Ji-Feng Wang, Tsuneo Amano, Yuichi Ogawa, Nobuyuki Inoue
Fusion Science and Technology | Volume 32 | Number 4 | December 1997 | Pages 590-600
Technical Paper | Special Section: Plasma Control Issues for Tokamaks / Plasma Engineering | doi.org/10.13182/FST97-A19906
Articles are hosted by Taylor and Francis Online.
The dynamics of burning plasma for various transient situations in International Thermonuclear Experimental Reactor (ITER) plasma have been simulated with the 1½-dimensional up-down asymmetry Tokamak Transport Simulation code. Attention is paid primarily to intrinsic plasma transport processes such as confinement improvement and changes of plasma profiles. A large excursion of fusion power is shown to take place with a small improvement of plasma confinement; e.g., an increase of the global energy confinement by a factor of 1.2 yields a fusion power excursion of ∼30% within a few seconds.

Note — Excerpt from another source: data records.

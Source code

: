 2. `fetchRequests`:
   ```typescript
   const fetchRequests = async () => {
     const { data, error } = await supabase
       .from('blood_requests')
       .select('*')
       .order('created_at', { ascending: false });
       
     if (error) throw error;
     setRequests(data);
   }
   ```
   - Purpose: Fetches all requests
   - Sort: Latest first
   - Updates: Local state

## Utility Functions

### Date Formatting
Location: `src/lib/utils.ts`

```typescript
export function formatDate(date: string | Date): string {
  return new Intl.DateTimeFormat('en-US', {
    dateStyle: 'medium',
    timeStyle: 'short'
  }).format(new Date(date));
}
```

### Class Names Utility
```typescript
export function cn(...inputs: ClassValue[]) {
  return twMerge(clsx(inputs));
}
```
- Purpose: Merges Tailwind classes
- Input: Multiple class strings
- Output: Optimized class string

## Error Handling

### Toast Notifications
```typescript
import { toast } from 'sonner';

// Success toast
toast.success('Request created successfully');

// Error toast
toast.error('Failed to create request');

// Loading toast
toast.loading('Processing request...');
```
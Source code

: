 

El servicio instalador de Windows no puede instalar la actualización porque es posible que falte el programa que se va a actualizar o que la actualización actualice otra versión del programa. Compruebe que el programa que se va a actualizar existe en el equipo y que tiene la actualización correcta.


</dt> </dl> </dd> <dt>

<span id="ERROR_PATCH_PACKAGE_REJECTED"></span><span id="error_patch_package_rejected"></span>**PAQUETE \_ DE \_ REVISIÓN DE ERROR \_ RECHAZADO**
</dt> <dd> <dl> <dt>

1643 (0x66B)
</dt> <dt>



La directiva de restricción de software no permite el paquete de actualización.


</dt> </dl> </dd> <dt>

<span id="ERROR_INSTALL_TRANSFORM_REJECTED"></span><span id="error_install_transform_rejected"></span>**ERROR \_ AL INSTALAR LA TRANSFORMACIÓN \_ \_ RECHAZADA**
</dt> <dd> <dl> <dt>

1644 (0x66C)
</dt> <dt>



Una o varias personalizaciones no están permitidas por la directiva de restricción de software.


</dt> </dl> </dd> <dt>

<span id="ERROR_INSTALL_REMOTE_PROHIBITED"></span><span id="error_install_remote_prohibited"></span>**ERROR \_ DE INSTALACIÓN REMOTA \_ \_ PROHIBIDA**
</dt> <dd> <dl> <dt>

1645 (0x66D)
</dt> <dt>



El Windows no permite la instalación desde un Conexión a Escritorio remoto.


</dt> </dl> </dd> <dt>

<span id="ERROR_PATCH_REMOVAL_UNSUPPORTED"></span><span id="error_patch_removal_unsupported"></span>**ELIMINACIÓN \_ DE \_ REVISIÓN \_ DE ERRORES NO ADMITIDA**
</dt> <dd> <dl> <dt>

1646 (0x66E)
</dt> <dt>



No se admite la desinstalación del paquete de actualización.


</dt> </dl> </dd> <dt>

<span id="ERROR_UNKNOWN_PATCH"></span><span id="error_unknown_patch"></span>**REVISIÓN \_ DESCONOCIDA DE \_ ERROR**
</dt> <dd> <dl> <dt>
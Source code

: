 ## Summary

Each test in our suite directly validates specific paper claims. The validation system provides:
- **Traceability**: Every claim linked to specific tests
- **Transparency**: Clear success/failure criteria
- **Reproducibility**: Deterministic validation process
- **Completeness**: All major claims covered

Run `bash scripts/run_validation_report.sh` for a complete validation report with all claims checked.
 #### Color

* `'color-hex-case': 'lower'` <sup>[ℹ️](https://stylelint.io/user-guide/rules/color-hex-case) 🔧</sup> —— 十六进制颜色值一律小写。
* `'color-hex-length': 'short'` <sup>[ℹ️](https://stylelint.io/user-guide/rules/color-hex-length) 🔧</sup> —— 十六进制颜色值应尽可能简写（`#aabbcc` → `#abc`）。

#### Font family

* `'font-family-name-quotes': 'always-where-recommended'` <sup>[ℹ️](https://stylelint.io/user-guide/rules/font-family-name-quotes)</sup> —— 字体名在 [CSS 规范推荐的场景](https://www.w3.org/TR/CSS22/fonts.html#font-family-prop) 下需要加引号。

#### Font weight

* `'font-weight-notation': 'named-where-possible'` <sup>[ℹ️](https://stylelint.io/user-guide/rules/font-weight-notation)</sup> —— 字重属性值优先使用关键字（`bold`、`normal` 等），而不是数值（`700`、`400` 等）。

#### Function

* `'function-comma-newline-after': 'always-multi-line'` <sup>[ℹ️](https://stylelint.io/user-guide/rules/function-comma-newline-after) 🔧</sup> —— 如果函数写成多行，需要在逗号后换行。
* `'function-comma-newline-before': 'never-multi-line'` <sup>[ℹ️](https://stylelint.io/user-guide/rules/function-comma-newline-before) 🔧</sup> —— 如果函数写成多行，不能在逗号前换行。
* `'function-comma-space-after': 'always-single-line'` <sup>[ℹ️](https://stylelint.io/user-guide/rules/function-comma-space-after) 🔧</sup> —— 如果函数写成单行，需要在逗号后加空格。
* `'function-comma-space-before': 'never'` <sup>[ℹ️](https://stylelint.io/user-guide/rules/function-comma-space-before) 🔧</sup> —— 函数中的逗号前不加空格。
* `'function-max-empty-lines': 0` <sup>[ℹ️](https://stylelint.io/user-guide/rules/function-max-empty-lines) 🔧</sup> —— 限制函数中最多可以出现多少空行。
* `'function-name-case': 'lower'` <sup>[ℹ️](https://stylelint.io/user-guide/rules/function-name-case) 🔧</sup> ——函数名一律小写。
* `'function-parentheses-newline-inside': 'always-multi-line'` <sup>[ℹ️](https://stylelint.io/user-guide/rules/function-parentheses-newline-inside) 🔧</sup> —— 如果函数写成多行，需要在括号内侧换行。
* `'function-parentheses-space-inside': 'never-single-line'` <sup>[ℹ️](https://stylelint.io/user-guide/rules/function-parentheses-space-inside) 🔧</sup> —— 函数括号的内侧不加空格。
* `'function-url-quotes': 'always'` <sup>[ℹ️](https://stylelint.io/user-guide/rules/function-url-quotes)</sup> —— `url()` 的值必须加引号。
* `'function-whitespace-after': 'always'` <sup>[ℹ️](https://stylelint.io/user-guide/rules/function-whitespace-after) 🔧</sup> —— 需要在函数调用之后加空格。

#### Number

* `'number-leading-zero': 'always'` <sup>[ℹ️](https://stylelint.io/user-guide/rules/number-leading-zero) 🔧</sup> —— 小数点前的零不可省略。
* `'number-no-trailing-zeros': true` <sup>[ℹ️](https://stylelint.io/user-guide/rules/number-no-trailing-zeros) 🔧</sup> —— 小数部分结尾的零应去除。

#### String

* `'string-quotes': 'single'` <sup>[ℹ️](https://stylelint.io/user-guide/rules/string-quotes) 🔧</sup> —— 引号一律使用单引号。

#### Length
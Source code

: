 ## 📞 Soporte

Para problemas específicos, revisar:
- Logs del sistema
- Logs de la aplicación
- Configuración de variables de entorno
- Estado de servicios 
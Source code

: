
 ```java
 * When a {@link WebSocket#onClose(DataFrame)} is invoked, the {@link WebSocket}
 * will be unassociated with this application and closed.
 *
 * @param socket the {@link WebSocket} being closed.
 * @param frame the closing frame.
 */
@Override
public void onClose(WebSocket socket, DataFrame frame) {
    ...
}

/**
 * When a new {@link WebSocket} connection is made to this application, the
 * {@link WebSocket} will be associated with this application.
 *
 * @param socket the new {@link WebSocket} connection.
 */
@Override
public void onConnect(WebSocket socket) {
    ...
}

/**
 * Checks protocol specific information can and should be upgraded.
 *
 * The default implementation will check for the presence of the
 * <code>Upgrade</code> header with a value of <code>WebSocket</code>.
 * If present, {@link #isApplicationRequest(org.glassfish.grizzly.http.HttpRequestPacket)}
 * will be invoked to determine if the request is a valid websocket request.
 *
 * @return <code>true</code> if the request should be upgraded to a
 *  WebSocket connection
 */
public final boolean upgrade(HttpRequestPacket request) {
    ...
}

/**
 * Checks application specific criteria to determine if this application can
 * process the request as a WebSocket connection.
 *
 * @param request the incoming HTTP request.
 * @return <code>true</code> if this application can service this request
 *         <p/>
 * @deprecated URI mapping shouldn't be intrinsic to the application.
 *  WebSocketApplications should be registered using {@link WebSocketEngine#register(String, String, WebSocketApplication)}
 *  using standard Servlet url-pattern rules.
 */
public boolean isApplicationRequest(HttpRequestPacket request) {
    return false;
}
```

Given this short timescale of the fusion power transient, any feedback control of fueling deuterium-tritium gas is difficult. The effect of plasma profile on fusion power excursion is studied by changing the particle transport denoted by the peaking parameter Cv. When the fusion power excursion is mild and slow, the feedback control is quite effective in suppressing the fusion power excursion and in shortening the duration time of the power transient. Changes of the pumping efficacy are also studied, and large excursions of fusion power are not observed because of a decrease of the fuel density itself when the pumping efficacy is increased; and helium ash accumulates in the case of a decrease of the pumping efficacy. Finally, magnetohydrodynamic sawtooth activity leads to a fusion power fluctuation of ±20%, although such activity is helpful for helium ash exhaust.